Existen numerosos ejemplos de excedencia voluntaria en el ámbito laboral español. En los últimos años, varios tribunales han resuelto casos relevantes. Un ejemplo de excedencia voluntaria puede darse cuando un empleado solicita una pausa laboral para iniciar estudios o emprender un proyecto personal. En uno de esos casos, un trabajador que pidió una excedencia voluntaria por interés particular para reserva de puesto de trabajo fue despedido por solicitar su reincorporación fuera de plazo. El tribunal declaró el despido improcedente y obligó a la empresa a readmitirle o indemnizarle.

En otro ejemplo de excedencia voluntaria, un empleado solicitó su regreso tras varios años de ausencia y la empresa se negó alegando inexistencia de vacantes. La justicia determinó que el trabajador debía ser reincorporado en cuanto existiera un puesto de igual categoría, reconociendo su derecho preferente de reingreso.

También existen casos de trabajadores que, tras disfrutar una excedencia voluntaria por incompatibilidad al empezar otra actividad profesional, decidieron regresar a su empresa de origen una vez finalizado el proyecto.

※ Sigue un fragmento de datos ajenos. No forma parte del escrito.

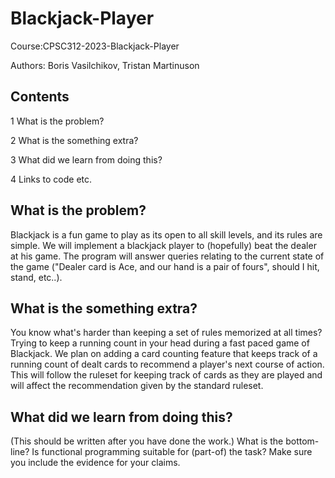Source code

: # Blackjack-Player

Course:CPSC312-2023-Blackjack-Player

Authors: Boris Vasilchikov, Tristan Martinuson

## Contents
1	What is the problem?

2	What is the something extra?

3	What did we learn from doing this?

4	Links to code etc.

## What is the problem?
Blackjack is a fun game to play as its open to all skill levels, and its rules are simple. We will implement a blackjack player to (hopefully) beat the dealer at his game. The program will answer queries relating to the current state of the game ("Dealer card is Ace, and our hand is a pair of fours", should I hit, stand, etc..).

## What is the something extra?
You know what's harder than keeping a set of rules memorized at all times? Trying to keep a running count in your head during a fast paced game of Blackjack. We plan on adding a card counting feature that keeps track of a running count of dealt cards to recommend a player's next course of action. This will follow the ruleset for keeping track of cards as they are played and will affect the recommendation given by the standard ruleset.

## What did we learn from doing this?
(This should be written after you have done the work.) What is the bottom-line? Is functional programming suitable for (part-of) the task? Make sure you include the evidence for your claims.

Este tipo de excedencia permite compaginar etapas laborales distintas sin perder la posibilidad de volver cuando las circunstancias lo permiten.

La excedencia voluntaria es una figura clave dentro del Estatuto de los Trabajadores. Ofrece al empleado la posibilidad de suspender temporalmente su relación laboral para atender intereses personales o profesionales sin perder el vínculo con la empresa. Aunque durante el tiempo de excedencia voluntaria no se generan derechos económicos ni cotizaciones, este periodo puede suponer una oportunidad valiosa de crecimiento y equilibrio vital. Conocer los requisitos de la excedencia voluntaria, su plazo, los efectos sobre la antigüedad y las condiciones de reincorporación resulta esencial para ejercer este derecho de forma segura. En definitiva, bien planificada y correctamente solicitada, la excedencia voluntaria por interés particular se convierte en una herramienta de flexibilidad y desarrollo que beneficia tanto al trabajador como a la organización. Entender la duración de la excedencia voluntaria y sus implicaciones permite planificar adecuadamente este periodo sin afectar la carrera profesional.